■ Task to complete ■
Across the entries that follow, tally every line holding the word "order" and reply with the count alone.

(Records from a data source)
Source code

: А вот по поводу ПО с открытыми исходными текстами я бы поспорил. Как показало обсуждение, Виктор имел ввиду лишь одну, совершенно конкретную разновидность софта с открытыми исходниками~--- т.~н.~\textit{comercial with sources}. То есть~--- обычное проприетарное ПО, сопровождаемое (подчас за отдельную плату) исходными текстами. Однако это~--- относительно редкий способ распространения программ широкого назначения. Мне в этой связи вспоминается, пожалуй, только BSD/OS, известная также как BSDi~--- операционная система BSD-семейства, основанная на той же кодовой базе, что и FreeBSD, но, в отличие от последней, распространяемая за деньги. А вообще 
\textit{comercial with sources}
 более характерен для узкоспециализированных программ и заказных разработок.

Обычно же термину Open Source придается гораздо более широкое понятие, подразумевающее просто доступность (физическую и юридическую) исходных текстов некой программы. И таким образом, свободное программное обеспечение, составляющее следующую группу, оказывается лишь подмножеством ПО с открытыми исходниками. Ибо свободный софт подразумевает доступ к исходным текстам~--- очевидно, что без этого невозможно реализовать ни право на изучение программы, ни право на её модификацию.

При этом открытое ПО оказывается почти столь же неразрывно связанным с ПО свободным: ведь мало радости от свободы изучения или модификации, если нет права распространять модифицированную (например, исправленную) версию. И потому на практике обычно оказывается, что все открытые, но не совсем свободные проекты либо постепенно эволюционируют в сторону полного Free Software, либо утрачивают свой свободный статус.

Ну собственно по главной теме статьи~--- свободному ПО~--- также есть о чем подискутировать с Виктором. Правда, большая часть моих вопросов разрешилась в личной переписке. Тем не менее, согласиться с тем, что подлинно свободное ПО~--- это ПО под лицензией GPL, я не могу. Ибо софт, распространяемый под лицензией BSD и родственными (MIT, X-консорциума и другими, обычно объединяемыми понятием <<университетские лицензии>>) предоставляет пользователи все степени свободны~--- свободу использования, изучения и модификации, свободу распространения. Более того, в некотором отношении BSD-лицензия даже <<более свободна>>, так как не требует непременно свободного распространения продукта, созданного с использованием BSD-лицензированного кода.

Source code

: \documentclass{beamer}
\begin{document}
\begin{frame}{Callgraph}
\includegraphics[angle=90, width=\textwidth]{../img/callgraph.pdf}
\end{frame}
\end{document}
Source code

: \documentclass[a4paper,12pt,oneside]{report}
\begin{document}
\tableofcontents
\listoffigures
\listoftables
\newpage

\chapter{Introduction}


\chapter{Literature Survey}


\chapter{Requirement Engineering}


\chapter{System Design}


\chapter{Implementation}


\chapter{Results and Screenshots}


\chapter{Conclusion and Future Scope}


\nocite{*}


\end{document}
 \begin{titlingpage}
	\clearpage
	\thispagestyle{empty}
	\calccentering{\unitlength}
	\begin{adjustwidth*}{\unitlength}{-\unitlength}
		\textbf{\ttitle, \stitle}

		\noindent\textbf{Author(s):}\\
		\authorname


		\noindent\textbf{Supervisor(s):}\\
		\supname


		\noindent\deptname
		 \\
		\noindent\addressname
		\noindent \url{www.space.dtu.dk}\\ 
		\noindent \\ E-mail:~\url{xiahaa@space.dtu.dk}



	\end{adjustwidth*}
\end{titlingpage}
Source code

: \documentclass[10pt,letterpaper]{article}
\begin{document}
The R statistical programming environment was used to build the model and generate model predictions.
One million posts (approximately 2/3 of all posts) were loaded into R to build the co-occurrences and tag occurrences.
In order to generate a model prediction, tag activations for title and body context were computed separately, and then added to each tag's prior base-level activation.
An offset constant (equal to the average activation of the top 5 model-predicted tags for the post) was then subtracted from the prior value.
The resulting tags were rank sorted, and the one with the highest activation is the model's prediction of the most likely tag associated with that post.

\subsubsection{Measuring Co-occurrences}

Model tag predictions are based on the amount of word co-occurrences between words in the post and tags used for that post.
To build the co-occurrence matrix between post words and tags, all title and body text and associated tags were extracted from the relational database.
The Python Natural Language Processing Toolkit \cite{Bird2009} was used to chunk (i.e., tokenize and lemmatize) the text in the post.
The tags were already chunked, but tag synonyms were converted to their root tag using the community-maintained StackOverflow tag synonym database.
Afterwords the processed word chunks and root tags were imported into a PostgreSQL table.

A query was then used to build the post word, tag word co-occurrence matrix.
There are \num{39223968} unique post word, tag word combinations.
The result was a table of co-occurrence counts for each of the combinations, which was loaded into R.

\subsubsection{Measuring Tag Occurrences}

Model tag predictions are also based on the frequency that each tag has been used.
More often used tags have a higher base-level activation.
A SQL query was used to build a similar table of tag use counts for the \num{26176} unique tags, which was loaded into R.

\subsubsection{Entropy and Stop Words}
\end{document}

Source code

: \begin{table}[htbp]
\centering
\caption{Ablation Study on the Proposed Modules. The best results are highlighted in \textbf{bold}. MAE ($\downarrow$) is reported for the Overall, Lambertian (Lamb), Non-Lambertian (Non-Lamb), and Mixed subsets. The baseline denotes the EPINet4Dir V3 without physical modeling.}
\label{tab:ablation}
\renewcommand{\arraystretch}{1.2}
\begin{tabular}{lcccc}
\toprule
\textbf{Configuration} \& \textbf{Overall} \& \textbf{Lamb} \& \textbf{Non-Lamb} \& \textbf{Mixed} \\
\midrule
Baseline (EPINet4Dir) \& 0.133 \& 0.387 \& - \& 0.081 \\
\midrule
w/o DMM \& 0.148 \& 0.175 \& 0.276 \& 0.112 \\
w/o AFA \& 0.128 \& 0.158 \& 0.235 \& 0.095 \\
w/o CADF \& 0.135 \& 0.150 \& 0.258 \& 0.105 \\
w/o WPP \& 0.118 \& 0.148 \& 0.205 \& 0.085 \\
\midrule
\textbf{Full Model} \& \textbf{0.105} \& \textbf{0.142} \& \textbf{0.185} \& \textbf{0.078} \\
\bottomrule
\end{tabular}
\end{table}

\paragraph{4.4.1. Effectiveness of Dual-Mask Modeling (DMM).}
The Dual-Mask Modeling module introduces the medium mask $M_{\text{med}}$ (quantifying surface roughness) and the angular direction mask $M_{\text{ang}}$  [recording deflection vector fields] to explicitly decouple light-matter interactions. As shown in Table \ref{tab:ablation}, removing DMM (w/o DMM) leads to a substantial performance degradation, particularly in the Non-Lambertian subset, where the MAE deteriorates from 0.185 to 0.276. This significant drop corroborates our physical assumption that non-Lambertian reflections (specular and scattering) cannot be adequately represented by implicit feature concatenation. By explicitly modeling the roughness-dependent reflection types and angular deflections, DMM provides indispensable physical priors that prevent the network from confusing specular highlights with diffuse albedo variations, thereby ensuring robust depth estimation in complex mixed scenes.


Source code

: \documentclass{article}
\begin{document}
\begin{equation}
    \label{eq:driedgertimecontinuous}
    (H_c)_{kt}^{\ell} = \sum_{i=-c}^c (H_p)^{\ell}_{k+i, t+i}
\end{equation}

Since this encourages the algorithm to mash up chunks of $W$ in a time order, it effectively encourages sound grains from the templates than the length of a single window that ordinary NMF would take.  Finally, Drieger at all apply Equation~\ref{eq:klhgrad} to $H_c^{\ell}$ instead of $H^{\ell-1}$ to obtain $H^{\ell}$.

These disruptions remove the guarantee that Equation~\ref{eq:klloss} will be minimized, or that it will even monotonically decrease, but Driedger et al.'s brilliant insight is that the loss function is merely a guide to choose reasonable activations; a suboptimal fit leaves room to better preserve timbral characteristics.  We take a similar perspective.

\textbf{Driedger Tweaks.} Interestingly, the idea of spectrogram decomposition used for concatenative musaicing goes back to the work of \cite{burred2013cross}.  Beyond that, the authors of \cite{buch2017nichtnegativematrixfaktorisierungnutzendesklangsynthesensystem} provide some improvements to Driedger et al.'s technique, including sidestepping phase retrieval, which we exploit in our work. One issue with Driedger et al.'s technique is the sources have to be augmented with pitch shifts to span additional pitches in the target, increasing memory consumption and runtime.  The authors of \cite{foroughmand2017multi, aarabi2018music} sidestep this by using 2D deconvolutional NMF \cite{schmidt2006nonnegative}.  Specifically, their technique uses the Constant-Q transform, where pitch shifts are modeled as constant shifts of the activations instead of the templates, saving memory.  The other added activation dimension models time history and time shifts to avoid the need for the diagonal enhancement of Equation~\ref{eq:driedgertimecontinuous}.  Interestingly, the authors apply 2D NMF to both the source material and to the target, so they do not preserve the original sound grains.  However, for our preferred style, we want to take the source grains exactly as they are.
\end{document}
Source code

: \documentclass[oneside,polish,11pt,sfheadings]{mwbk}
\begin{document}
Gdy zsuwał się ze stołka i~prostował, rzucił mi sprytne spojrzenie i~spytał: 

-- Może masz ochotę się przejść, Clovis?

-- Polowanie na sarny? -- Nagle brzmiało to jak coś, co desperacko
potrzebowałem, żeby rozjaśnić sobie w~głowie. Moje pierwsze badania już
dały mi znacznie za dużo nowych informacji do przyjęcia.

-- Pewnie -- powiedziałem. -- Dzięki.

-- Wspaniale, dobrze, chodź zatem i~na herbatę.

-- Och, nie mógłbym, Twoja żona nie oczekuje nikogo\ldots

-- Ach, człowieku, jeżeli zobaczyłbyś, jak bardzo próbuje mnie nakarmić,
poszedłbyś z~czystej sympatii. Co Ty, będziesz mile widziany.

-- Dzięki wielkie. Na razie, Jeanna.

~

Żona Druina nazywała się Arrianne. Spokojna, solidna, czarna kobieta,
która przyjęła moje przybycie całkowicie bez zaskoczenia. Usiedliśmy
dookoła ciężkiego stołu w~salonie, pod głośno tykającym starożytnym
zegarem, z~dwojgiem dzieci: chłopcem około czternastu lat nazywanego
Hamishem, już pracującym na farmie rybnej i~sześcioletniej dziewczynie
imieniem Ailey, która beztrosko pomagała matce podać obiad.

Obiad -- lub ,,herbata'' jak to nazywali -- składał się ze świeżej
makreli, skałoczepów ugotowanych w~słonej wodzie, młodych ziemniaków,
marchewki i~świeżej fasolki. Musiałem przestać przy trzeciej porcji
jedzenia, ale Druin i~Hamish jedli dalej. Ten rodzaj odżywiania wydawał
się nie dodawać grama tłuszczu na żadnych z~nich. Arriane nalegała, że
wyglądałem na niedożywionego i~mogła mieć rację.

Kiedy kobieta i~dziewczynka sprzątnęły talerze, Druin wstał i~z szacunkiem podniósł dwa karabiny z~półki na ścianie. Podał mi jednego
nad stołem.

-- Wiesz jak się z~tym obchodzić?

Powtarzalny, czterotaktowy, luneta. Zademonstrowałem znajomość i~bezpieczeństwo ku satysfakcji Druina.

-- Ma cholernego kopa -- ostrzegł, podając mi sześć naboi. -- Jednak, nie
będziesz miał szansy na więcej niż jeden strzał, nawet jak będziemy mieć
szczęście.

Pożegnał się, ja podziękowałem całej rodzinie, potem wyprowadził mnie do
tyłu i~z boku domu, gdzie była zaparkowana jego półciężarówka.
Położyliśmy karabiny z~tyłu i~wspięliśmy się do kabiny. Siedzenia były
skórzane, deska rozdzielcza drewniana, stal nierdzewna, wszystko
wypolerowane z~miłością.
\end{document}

■ Response area ■
2